PROVIDED INFORMATION —
>>
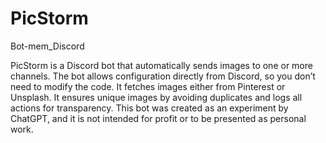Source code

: # PicStorm
Bot-mem_Discord

PicStorm is a Discord bot that automatically sends images to one or more channels. The bot allows configuration directly from Discord, so you don’t need to modify the code. It fetches images either from Pinterest or Unsplash.
It ensures unique images by avoiding duplicates and logs all actions for transparency.
This bot was created as an experiment by ChatGPT, and it is not intended for profit or to be presented as personal work.
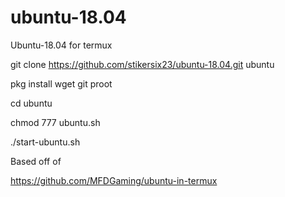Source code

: # ubuntu-18.04
Ubuntu-18.04 for termux

git clone https://github.com/stikersix23/ubuntu-18.04.git ubuntu

pkg install wget git proot

cd ubuntu 

chmod 777 ubuntu.sh

./start-ubuntu.sh

Based off of 



https://github.com/MFDGaming/ubuntu-in-termux
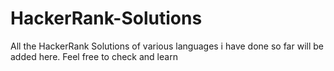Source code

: # HackerRank-Solutions
All the HackerRank Solutions of various languages i have done so far will be added here. Feel free to check and learn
<<
PROBLEM REQUIREMENTS — Restate word for word every line from the top of the entries above to the line with "PicStorm is a", inclusive, and skip any pictures.

SOLUTION TO THIS PROBLEM —
Source code

: # PicStorm
Bot-mem_Discord

PicStorm is a Discord bot that automatically sends images to one or more channels. The bot allows configuration directly from Discord, so you don’t need to modify the code. It fetches images either from Pinterest or Unsplash.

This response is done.